Aditya Singh, Marie Curie Postdoctoral Fellow
I joined Marin's group as a Marie Curie Postdoctoral Fellow (EUTOPIA-SIF Cofund) in September 2023. I am interested in investigating the electrical and optical properties of 2D materials and ferroelectric-based heterostructures. Currently, my work involves developing devices based on 2D/3D heterostructures and studying the interface, strain, and valley physics. Previously, I worked on synthesizing 2D materials using chemical vapor deposition (CVD) and crystal exfoliation and investigating the optical properties of 2D heterostructures.
Philipp Fahler-Muenzer, PhD student
My research interests are electronic transport phenomena in (multi-) ferroic materials, with a special focus on the electronic and magnetoresistive properties of domain walls. My current research focuses on the characterization of electronic properties in ferroelectrics like lithium niobate and related materials. Furthermore, I currently conduct low-temperature AFM measurements on perovskite ferroelectrics like barium titanate. Prior to my PhD, which is funded by the Warwick Chancellor's International Scholarship, I graduated with a joint master's degree in Advanced Materials and Engineering at the University of Leoben (Austria) and Saarland University (Germany). The topic of my Master's thesis was: Investigation of Ferroelectricity in Barium Titanate Relaxors by Piezoresponse Force Microscopy.
Yuchuan Wang, PhD student
My research focuses on incipient ferroelectric materials—systems that are ‘ready’ to develop ferroelectricity but do not exhibit a spontaneous polarization upon cooling to low temperatures. In particular, I investigate SrTiO3 and CaTiO3, where strain engineering is used to induce ferroelectricity. The materials are grown as epitaxial thin films using pulsed laser deposition (PLD), followed by characterisation using atomic force microscopy (AFM), X-ray diffraction (XRD), photolithography, etc. Prior to joining the group in 2024, I obtained a BSc in Physics from Imperial College London and an MSc in Physics from the University of Warwick, where I investigated two-dimensional semiconductor materials.

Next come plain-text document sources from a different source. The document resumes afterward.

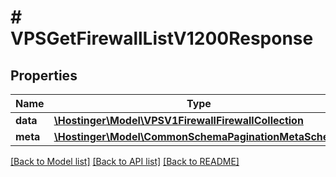 # # VPSGetFirewallListV1200Response

## Properties

Name | Type | Description | Notes
------------ | ------------- | ------------- | -------------
**data** | [**\Hostinger\Model\VPSV1FirewallFirewallCollection**](VPSV1FirewallFirewallCollection.md) |  | [optional]
**meta** | [**\Hostinger\Model\CommonSchemaPaginationMetaSchema**](CommonSchemaPaginationMetaSchema.md) |  | [optional]

[[Back to Model list]](../../README.md#models) [[Back to API list]](../../README.md#endpoints) [[Back to README]](../../README.md)
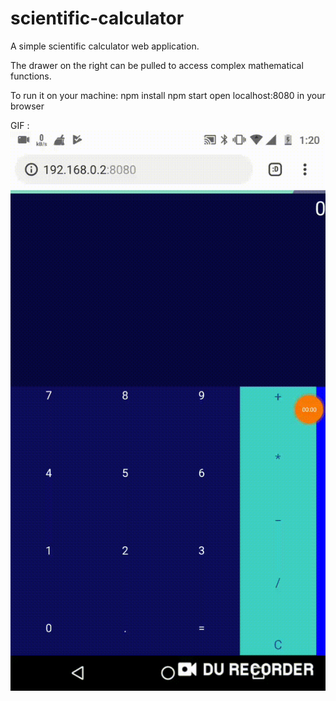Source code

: # scientific-calculator
A simple scientific calculator web application.

The drawer on the right can be pulled to access complex mathematical functions.

To run it on your machine:
  npm install
  npm start
  open localhost:8080 in your browser
  
GIF : 
![](https://github.com/nishanth-bs/scientific-calculator/blob/master/sci-calc.gif)
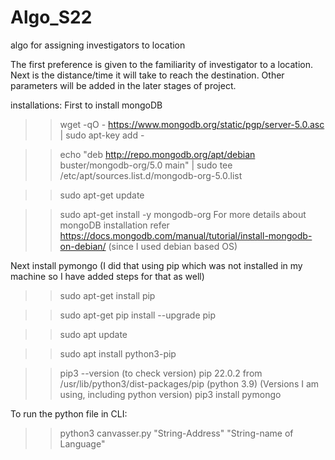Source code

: # Algo_S22
algo for assigning investigators to location

The first preference is given to the familiarity of investigator to a location. Next is the distance/time it will take to reach the destination. Other parameters will be added in the later stages of project.  

installations:
First to install mongoDB 
>>wget -qO - https://www.mongodb.org/static/pgp/server-5.0.asc | sudo apt-key add - 

>>echo "deb http://repo.mongodb.org/apt/debian buster/mongodb-org/5.0 main" | sudo tee /etc/apt/sources.list.d/mongodb-org-5.0.list 

>>sudo apt-get update

>>sudo apt-get install -y mongodb-org
For more details about mongoDB installation refer https://docs.mongodb.com/manual/tutorial/install-mongodb-on-debian/ (since I used debian based OS)

Next install pymongo (I did that using pip which was not installed in my machine so I have added steps for that as well)
>>sudo apt-get install pip 

>>sudo apt-get pip install --upgrade pip  

>>sudo apt update 

>>sudo apt install python3-pip  

>>pip3 --version             (to check version)
pip 22.0.2 from /usr/lib/python3/dist-packages/pip (python 3.9)                    (Versions I am using, including python version)
>>pip3 install pymongo 


To run the python file in CLI:

>>python3 canvasser.py "String-Address" "String-name of Language"
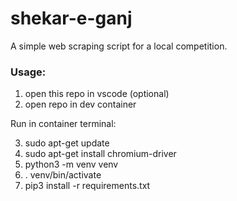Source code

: # shekar-e-ganj
A simple web scraping script for a local competition.

### Usage:
1. open this repo in vscode (optional)
2. open repo in dev container

Run in container terminal:

3. sudo apt-get update
4. sudo apt-get install chromium-driver
5. python3 -m venv venv
6. . venv/bin/activate
7. pip3 install -r requirements.txt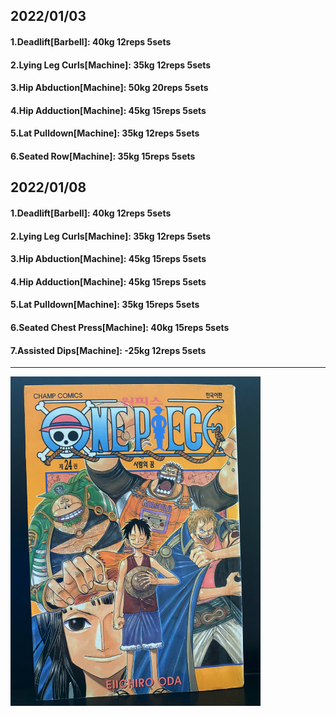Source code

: ## 2022/01/03
#### 1.Deadlift\[Barbell\]: 40kg 12reps 5sets
#### 2.Lying Leg Curls\[Machine\]: 35kg 12reps 5sets
#### 3.Hip Abduction\[Machine\]: 50kg 20reps 5sets
#### 4.Hip Adduction\[Machine\]: 45kg 15reps 5sets
#### 5.Lat Pulldown\[Machine\]: 35kg 12reps 5sets
#### 6.Seated Row\[Machine]: 35kg 15reps 5sets

## 2022/01/08
#### 1.Deadlift\[Barbell\]: 40kg 12reps 5sets
#### 2.Lying Leg Curls\[Machine\]: 35kg 12reps 5sets
#### 3.Hip Abduction\[Machine\]: 45kg 15reps 5sets
#### 4.Hip Adduction\[Machine\]: 45kg 15reps 5sets
#### 5.Lat Pulldown\[Machine\]: 35kg 15reps 5sets
#### 6.Seated Chest Press\[Machine\]: 40kg 15reps 5sets
#### 7.Assisted Dips\[Machine\]: -25kg 12reps 5sets

---

<img src='./_resources/__024.png' width='400px' />
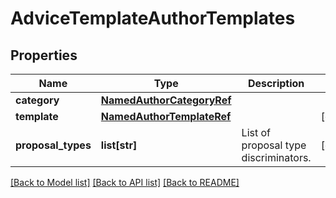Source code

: # AdviceTemplateAuthorTemplates

## Properties
Name | Type | Description | Notes
------------ | ------------- | ------------- | -------------
**category** | [**NamedAuthorCategoryRef**](NamedAuthorCategoryRef.md) |  | 
**template** | [**NamedAuthorTemplateRef**](NamedAuthorTemplateRef.md) |  | [optional] 
**proposal_types** | **list[str]** | List of proposal type discriminators. | [optional] 

[[Back to Model list]](../README.md#documentation-for-models) [[Back to API list]](../README.md#documentation-for-api-endpoints) [[Back to README]](../README.md)

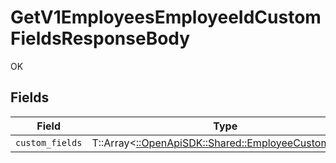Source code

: # GetV1EmployeesEmployeeIdCustomFieldsResponseBody

OK


## Fields

| Field                                                                                             | Type                                                                                              | Required                                                                                          | Description                                                                                       |
| ------------------------------------------------------------------------------------------------- | ------------------------------------------------------------------------------------------------- | ------------------------------------------------------------------------------------------------- | ------------------------------------------------------------------------------------------------- |
| `custom_fields`                                                                                   | T::Array<[::OpenApiSDK::Shared::EmployeeCustomField](../../models/shared/employeecustomfield.md)> | :heavy_minus_sign:                                                                                | N/A                                                                                               |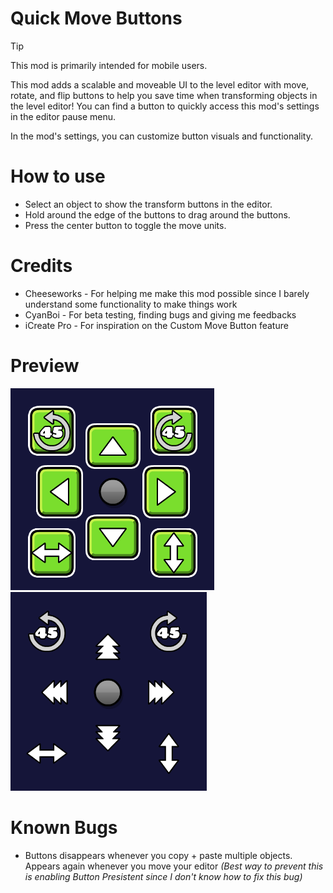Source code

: # Quick Move Buttons

> [!TIP]
>
> This mod is primarily intended for mobile users.

This mod adds a scalable and moveable UI to the level editor with move, rotate, and flip buttons to help you save time when transforming objects in the level editor! You can find a button to quickly access this mod's settings in the editor pause menu.

In the mod's settings, you can customize button visuals and functionality.
# How to use
- Select an object to show the transform buttons in the editor.
- Hold around the edge of the buttons to drag around the buttons.
- Press the center button to toggle the move units.
# Credits
- Cheeseworks - For helping me make this mod possible since I barely understand some functionality to make things work
- CyanBoi - For beta testing, finding bugs and giving me feedbacks
- iCreate Pro - For inspiration on the Custom Move Button feature
# Preview
![Preview 1 with button background](preview1.png)
![Preview 2 without button background](preview2.png)
# Known Bugs
- Buttons disappears whenever you copy + paste multiple objects. Appears again whenever you move your editor *(Best way to prevent this is enabling Button Presistent since I don't know how to fix this bug)*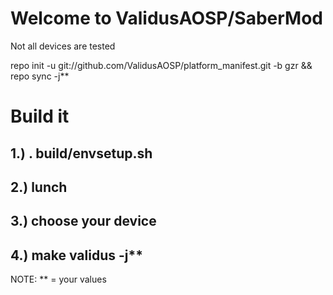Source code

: Welcome to ValidusAOSP/SaberMod
===============================
Not all devices are tested 

repo init -u git://github.com/ValidusAOSP/platform_manifest.git -b gzr && repo sync -j**

Build it
========

1.) . build/envsetup.sh
-----------------------
2.) lunch
-----------------------
3.) choose your device
-----------------------
4.) make validus -j**
-----------------------

NOTE: ** = your values 





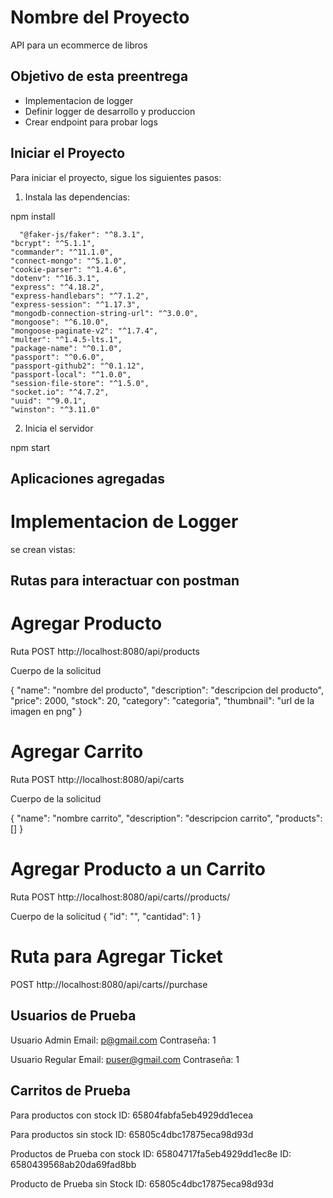 # Nombre del Proyecto

API para un ecommerce de libros

## Objetivo de esta preentrega

- Implementacion de logger
- Definir logger de desarrollo y produccion
- Crear endpoint para probar logs

## Iniciar el Proyecto

Para iniciar el proyecto, sigue los siguientes pasos:

1. Instala las dependencias:

npm install

      "@faker-js/faker": "^8.3.1",
    "bcrypt": "^5.1.1",
    "commander": "^11.1.0",
    "connect-mongo": "^5.1.0",
    "cookie-parser": "^1.4.6",
    "dotenv": "^16.3.1",
    "express": "^4.18.2",
    "express-handlebars": "^7.1.2",
    "express-session": "^1.17.3",
    "mongodb-connection-string-url": "^3.0.0",
    "mongoose": "^6.10.0",
    "mongoose-paginate-v2": "^1.7.4",
    "multer": "^1.4.5-lts.1",
    "package-name": "^0.1.0",
    "passport": "^0.6.0",
    "passport-github2": "^0.1.12",
    "passport-local": "^1.0.0",
    "session-file-store": "^1.5.0",
    "socket.io": "^4.7.2",
    "uuid": "^9.0.1",
    "winston": "^3.11.0"

2. Inicia el servidor

npm start

## Aplicaciones agregadas

# Implementacion de Logger

se crean vistas:

<!-- Agregar enlace para restablecer la contraseña -->

## Rutas para interactuar con postman

# Agregar Producto

Ruta POST
http://localhost:8080/api/products

Cuerpo de la solicitud

{
"name": "nombre del producto",
"description": "descripcion del producto",
"price": 2000,
"stock": 20,
"category": "categoria",
"thumbnail": "url de la imagen en png"
}

# Agregar Carrito

Ruta POST
http://localhost:8080/api/carts

Cuerpo de la solicitud

{
"name": "nombre carrito",
"description": "descripcion carrito",
"products": []
}

# Agregar Producto a un Carrito

Ruta POST
http://localhost:8080/api/carts/<cid>/products/<pid>

Cuerpo de la solicitud
{
"id": "<pid>",
"cantidad": 1
}

# Ruta para Agregar Ticket

POST
http://localhost:8080/api/carts/<cid>/purchase

## Usuarios de Prueba

Usuario Admin
Email: p@gmail.com
Contraseña: 1

Usuario Regular
Email: puser@gmail.com
Contraseña: 1

## Carritos de Prueba

Para productos con stock
ID: 65804fabfa5eb4929dd1ecea

Para productos sin stock
ID: 65805c4dbc17875eca98d93d

Productos de Prueba con stock
ID: 65804717fa5eb4929dd1ec8e
ID: 6580439568ab20da69fad8bb

Producto de Prueba sin Stock
ID: 65805c4dbc17875eca98d93d

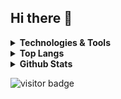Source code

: ## Hi there 👋
<details>
  <summary><b>Technologies & Tools</b></summary>
  <br/>
<img align="right" alt="GIF" src="https://raw.githubusercontent.com/bhatiaharshit07/bhatiaharshit07/main/code.gif?raw=true" width="500" height="320" />

![Python](https://img.shields.io/badge/-Python-black?style=flat-square&logo=Python)
![C++](https://img.shields.io/badge/-C++-00599C?style=flat-square&logo=c)

![MongoDB](https://img.shields.io/badge/-MongoDB-black?style=flat-square&logo=mongodb)
![PostgreSQL](https://img.shields.io/badge/-PostgreSQL-336791?style=flat-square&logo=postgresql)
![MySQL](https://img.shields.io/badge/-MySQL-black?style=flat-square&logo=mysql)

![Heroku](https://img.shields.io/badge/-Heroku-430098?style=flat-square&logo=heroku)
![Docker](https://img.shields.io/badge/-Docker-black?style=flat-square&logo=docker)
![DigitalOcean](https://img.shields.io/badge/-Digital%20Ocean-darkblue?style=flat-square&logo=digitalocean)

![Amazon AWS](https://img.shields.io/badge/Amazon%20AWS-232F3E?style=flat-square&logo=amazon-aws)
![Microsoft Azure](https://img.shields.io/badge/Microsoft%20Azure-232F7E?style=flat-square&logo=microsoft-azure)
![Google Cloud](https://img.shields.io/badge/Google%20Cloud-black?style=flat-square&logo=google-cloud)

![Git](https://img.shields.io/badge/-Git-black?style=flat-square&logo=git)
![GitHub](https://img.shields.io/badge/-GitHub-181717?style=flat-square&logo=github)
![GitLab](https://img.shields.io/badge/-GitLab-FCA121?style=flat-square&logo=gitlab)
![BitBucket](https://img.shields.io/badge/-BitBucket-darkblue?style=flat-square&logo=bitbucket)

</details>


<!--
**bhatiaharshit07/bhatiaharshit07** is a ✨ _special_ ✨ repository because its `README.md` (this file) appears on your GitHub profile.

Here are some ideas to get you started:

- 🔭 I’m currently working on ...
- 🌱 I’m currently learning ...
- 👯 I’m looking to collaborate on ...
- 🤔 I’m looking for help with ...
- 💬 Ask me about ...
- 📫 How to reach me: ...
- 😄 Pronouns: ...
- ⚡ Fun fact: ...
-->
<details>
  <summary><b>Top Langs</b></summary>
  <br/>
  
 ![Top Langs](https://github-readme-stats.vercel.app/api/top-langs/?username=bhatiaharshit07&hide=TeX&layout=compact&show_icons=true)

</details>
<details>
  <summary><b>Github Stats</b></summary>
  <br/>
  
 ![](https://github-readme-stats.vercel.app/api?username=bhatiaharshit07&count_private=true&show_icons=true&include_all_commits=true&show_icons=true)

</details>

![visitor badge](https://visitor-badge.laobi.icu/badge?page_id=bhatiaharshit07.visitor-badge)
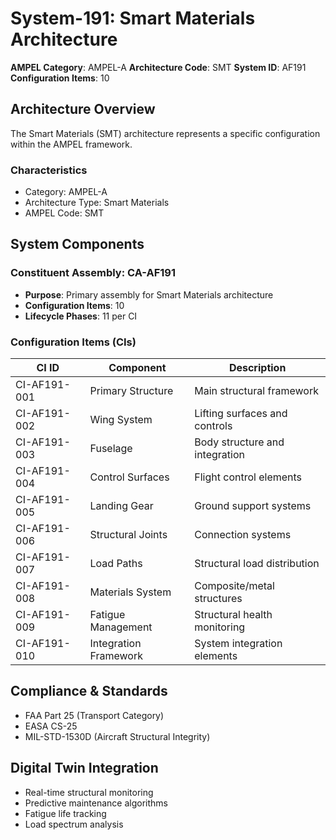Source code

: # System-191: Smart Materials Architecture

**AMPEL Category**: AMPEL-A
**Architecture Code**: SMT
**System ID**: AF191
**Configuration Items**: 10

## Architecture Overview

The Smart Materials (SMT) architecture represents a specific configuration within the AMPEL framework.

### Characteristics
- Category: AMPEL-A
- Architecture Type: Smart Materials
- AMPEL Code: SMT

## System Components

### Constituent Assembly: CA-AF191
- **Purpose**: Primary assembly for Smart Materials architecture
- **Configuration Items**: 10
- **Lifecycle Phases**: 11 per CI

### Configuration Items (CIs)

| CI ID | Component | Description |
|-------|-----------|-------------|
| CI-AF191-001 | Primary Structure | Main structural framework |
| CI-AF191-002 | Wing System | Lifting surfaces and controls |
| CI-AF191-003 | Fuselage | Body structure and integration |
| CI-AF191-004 | Control Surfaces | Flight control elements |
| CI-AF191-005 | Landing Gear | Ground support systems |
| CI-AF191-006 | Structural Joints | Connection systems |
| CI-AF191-007 | Load Paths | Structural load distribution |
| CI-AF191-008 | Materials System | Composite/metal structures |
| CI-AF191-009 | Fatigue Management | Structural health monitoring |
| CI-AF191-010 | Integration Framework | System integration elements |

## Compliance & Standards
- FAA Part 25 (Transport Category)
- EASA CS-25
- MIL-STD-1530D (Aircraft Structural Integrity)

## Digital Twin Integration
- Real-time structural monitoring
- Predictive maintenance algorithms
- Fatigue life tracking
- Load spectrum analysis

Katarzyna E. Sopińska, PhD student
My interest is in the structure and electronic transport properties of niobate thin films. Currently, I focus on barium niobate characterisation. I'm using pulsed laser deposition for the thin film growth, and I conduct AFM, SEM, X-ray diffraction and resistivity measurements. I also participate in synchrotron measurements, taking part in characterisation of oxide superlattices. Previously, I did a Master's degree by research at Warwick, working on a finite element model of an acoustic Lieb lattice and its compactly localised states.
Alex Newing, PhD student
I joined the group in September 2024 after finishing my masters with Marin Alexe the year prior. My research focuses on photoexcited phenomena in SrTiO3, studied with a combination of photoconductivity and photoluminescence measurements. More recently I have been researching the effects generated at Schottky interfaces and how they can give rise to displacement currents.